Work to be completed »
For the entries that follow, set down each one exactly and drop any pictures.

=======

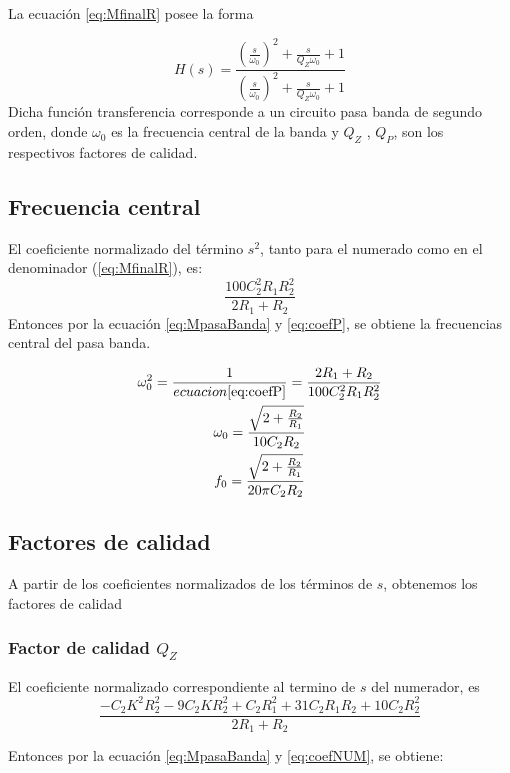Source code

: \documentclass[../../tc_tp3_main.tex]{subfiles}
\begin{document}
La ecuaci\'on \ref{eq:MfinalR} posee la forma

\begin{equation}
H(s)=\frac {\left( \frac{s}{\omega_0} \right) ^2 + \frac{s}{Q_Z \omega_0} +1}{\left( \frac{s}{\omega_0} \right) ^2 +\frac{s}{Q_Z \omega_0}+1} \label{eq:MpasaBanda}
\end{equation}
Dicha función transferencia corresponde a un circuito pasa banda de segundo orden, donde $\omega_0$ es la frecuencia central de la banda y $Q_Z$ , $Q_P$, son los respectivos factores de calidad.
\subsection{Frecuencia central}

El coeficiente normalizado del término $s^2$, tanto para el numerado como en el denominador (\ref{eq:MfinalR}), es:
\begin{equation}
\frac{100 C_{2}^2 R_{1} R_{2} ^2}{2R_1+R_2}  \label{eq:coefP}
\end{equation}
Entonces por la ecuación \ref{eq:MpasaBanda} y \ref{eq:coefP}, se obtiene la frecuencias central del pasa banda.

\begin{gather}
\omega_0^2=\frac{1}{ecuacion \ref{eq:coefP}}=\frac{2R_1+R_2}{100 C_{2}^2 R_{1} R_{2} ^2}   \\
\omega_0=\frac{\sqrt{2+\frac{R_2}{R_1}}}{10C_2 R_2}\\
f_0=\frac{\sqrt{2+\frac{R_2}{R_1}}}{20 \pi C_2 R_2} \label{eq:MfrecCen}
\end{gather}
\subsection{Factores de calidad}
A partir de los coeficientes normalizados de los términos de $s$, obtenemos los factores de calidad




\subsubsection{Factor de calidad $Q_Z$}
El coeficiente normalizado correspondiente al termino de $s$ del numerador, es
\begin{equation}
\frac{-C_2 K ^2 R_2^2 - 9  C_2 K R_2 ^2 + C_2 R_1^2 +31 C_2 R_1 R_2+10 C_2 R_2^2}{2R_1 +R_2} \label{eq:coefNUM}
\end{equation}


Entonces por la ecuación \ref{eq:MpasaBanda} y \ref{eq:coefNUM}, se obtiene:
\end{document}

=======

Answer to this task »
Source code

: \documentclass[../../tc_tp3_main.tex]{subfiles}
\begin{document}
La ecuaci\'on \ref{eq:MfinalR} posee la forma

\begin{equation}
H(s)=\frac {\left( \frac{s}{\omega_0} \right) ^2 + \frac{s}{Q_Z \omega_0} +1}{\left( \frac{s}{\omega_0} \right) ^2 +\frac{s}{Q_Z \omega_0}+1} \label{eq:MpasaBanda}
\end{equation}
Dicha función transferencia corresponde a un circuito pasa banda de segundo orden, donde $\omega_0$ es la frecuencia central de la banda y $Q_Z$ , $Q_P$, son los respectivos factores de calidad.
\subsection{Frecuencia central}

El coeficiente normalizado del término $s^2$, tanto para el numerado como en el denominador (\ref{eq:MfinalR}), es:
\begin{equation}
\frac{100 C_{2}^2 R_{1} R_{2} ^2}{2R_1+R_2}  \label{eq:coefP}
\end{equation}
Entonces por la ecuación \ref{eq:MpasaBanda} y \ref{eq:coefP}, se obtiene la frecuencias central del pasa banda.

\begin{gather}
\omega_0^2=\frac{1}{ecuacion \ref{eq:coefP}}=\frac{2R_1+R_2}{100 C_{2}^2 R_{1} R_{2} ^2}   \\
\omega_0=\frac{\sqrt{2+\frac{R_2}{R_1}}}{10C_2 R_2}\\
f_0=\frac{\sqrt{2+\frac{R_2}{R_1}}}{20 \pi C_2 R_2} \label{eq:MfrecCen}
\end{gather}
\subsection{Factores de calidad}
A partir de los coeficientes normalizados de los términos de $s$, obtenemos los factores de calidad




\subsubsection{Factor de calidad $Q_Z$}
El coeficiente normalizado correspondiente al termino de $s$ del numerador, es
\begin{equation}
\frac{-C_2 K ^2 R_2^2 - 9  C_2 K R_2 ^2 + C_2 R_1^2 +31 C_2 R_1 R_2+10 C_2 R_2^2}{2R_1 +R_2} \label{eq:coefNUM}
\end{equation}


Entonces por la ecuación \ref{eq:MpasaBanda} y \ref{eq:coefNUM}, se obtiene:
\end{document}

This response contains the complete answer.